- Directions for this task: Below is a block of entries; repeat exactly the lines starting at the line that contains "looking for." and ending at the line that contains "quantization of models", both included.

- Information supplied:
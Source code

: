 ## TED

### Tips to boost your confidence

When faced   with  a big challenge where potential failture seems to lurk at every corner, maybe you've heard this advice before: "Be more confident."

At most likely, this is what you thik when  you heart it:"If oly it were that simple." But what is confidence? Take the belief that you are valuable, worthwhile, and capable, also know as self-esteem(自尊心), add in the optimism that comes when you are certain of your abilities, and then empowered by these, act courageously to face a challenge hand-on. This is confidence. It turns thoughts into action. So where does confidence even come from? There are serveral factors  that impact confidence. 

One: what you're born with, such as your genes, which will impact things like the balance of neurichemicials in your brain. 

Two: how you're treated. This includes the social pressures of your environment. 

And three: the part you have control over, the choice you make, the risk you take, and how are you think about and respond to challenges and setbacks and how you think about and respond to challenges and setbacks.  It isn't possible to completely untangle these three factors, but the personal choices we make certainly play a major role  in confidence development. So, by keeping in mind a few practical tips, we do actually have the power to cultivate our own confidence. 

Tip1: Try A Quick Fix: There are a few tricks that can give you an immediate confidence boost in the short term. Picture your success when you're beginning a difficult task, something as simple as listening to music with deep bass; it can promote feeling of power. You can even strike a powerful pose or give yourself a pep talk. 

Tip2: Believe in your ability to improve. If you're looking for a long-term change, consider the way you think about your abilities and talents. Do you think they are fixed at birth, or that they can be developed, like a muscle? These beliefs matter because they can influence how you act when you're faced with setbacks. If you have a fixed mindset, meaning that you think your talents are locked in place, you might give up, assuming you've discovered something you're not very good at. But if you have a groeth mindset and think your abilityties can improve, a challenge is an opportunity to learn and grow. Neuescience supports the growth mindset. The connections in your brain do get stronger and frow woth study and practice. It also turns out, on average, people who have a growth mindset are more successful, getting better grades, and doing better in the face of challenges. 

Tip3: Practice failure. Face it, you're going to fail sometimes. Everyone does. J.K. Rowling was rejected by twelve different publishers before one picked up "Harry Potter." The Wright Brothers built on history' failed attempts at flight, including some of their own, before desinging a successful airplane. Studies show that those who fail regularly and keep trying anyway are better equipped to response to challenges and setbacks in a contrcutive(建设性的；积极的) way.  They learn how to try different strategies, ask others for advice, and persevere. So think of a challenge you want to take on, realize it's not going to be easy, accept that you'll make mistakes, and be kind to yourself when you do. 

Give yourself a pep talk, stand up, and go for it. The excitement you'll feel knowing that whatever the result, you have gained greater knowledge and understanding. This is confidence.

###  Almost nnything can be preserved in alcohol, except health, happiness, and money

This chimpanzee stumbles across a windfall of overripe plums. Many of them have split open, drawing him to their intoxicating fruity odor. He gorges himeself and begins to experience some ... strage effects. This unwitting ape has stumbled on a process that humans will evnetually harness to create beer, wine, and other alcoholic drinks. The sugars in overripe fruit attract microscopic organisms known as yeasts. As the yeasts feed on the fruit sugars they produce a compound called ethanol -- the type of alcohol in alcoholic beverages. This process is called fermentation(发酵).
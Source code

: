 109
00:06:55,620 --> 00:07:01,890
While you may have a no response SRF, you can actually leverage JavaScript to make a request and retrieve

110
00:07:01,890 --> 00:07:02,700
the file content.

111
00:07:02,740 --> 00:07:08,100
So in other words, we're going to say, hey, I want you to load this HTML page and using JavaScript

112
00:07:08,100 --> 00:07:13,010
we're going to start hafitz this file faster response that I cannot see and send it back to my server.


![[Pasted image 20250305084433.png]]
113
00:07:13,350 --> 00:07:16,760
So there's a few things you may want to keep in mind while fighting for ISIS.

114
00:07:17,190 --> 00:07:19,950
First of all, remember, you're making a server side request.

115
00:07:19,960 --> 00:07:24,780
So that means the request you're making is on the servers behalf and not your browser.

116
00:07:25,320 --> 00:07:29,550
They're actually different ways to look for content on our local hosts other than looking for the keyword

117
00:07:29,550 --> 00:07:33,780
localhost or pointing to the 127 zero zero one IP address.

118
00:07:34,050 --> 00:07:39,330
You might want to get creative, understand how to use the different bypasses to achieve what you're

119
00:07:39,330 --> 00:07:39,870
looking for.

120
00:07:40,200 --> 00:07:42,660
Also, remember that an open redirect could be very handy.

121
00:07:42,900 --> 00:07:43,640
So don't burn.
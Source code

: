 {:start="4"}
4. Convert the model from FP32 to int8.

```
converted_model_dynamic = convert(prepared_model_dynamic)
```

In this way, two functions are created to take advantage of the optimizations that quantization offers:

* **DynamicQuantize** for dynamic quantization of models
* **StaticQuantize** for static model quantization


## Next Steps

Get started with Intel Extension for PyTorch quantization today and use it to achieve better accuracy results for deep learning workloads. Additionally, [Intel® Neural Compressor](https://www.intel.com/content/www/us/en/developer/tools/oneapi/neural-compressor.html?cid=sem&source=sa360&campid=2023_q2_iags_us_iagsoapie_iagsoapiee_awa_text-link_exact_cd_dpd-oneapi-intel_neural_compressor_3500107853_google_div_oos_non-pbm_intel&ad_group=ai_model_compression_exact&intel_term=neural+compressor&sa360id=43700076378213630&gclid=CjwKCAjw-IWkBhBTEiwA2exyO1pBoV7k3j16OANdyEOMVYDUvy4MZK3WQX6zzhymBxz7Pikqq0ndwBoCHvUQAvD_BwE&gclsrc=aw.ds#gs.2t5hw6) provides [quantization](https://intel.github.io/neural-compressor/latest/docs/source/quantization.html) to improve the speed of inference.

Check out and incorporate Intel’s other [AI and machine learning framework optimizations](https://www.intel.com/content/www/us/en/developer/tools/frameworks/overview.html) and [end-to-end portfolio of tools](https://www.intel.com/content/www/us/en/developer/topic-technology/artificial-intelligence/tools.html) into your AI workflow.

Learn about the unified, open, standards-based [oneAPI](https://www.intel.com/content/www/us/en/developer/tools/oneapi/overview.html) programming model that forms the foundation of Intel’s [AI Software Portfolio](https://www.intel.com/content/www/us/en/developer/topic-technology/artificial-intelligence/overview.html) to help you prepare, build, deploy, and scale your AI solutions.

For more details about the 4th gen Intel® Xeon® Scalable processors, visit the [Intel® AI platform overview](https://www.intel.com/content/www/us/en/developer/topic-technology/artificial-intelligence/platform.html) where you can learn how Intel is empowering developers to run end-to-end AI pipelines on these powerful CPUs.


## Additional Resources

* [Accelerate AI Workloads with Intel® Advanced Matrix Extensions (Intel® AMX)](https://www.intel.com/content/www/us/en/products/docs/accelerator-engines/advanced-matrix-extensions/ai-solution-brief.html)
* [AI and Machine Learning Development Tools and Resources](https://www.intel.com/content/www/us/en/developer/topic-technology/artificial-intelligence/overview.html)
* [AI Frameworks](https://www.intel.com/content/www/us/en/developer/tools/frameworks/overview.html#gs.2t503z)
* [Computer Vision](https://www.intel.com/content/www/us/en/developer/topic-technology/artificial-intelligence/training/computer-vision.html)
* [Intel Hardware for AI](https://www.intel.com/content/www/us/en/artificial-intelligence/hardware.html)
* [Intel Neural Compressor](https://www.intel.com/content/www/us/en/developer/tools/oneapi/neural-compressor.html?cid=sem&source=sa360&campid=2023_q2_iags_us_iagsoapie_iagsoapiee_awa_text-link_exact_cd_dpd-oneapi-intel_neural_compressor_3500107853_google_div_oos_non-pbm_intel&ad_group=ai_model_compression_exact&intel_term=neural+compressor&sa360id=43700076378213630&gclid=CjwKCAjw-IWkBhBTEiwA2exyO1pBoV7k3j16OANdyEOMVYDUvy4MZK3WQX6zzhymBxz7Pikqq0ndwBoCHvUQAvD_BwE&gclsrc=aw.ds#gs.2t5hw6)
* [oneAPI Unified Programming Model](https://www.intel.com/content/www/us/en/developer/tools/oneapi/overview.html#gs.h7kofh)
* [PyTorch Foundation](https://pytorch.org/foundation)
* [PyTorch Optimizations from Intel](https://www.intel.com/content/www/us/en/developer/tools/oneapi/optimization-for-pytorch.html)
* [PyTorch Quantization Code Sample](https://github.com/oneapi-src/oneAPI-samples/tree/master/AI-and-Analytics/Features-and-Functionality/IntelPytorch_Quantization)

- Reply to the task:
looking for.

120
00:07:40,200 --> 00:07:42,660
Also, remember that an open redirect could be very handy.

121
00:07:42,900 --> 00:07:43,640
So don't burn.
Source code

: {:start="4"}
4. Convert the model from FP32 to int8.

```
converted_model_dynamic = convert(prepared_model_dynamic)
```

In this way, two functions are created to take advantage of the optimizations that quantization offers:

* **DynamicQuantize** for dynamic quantization of models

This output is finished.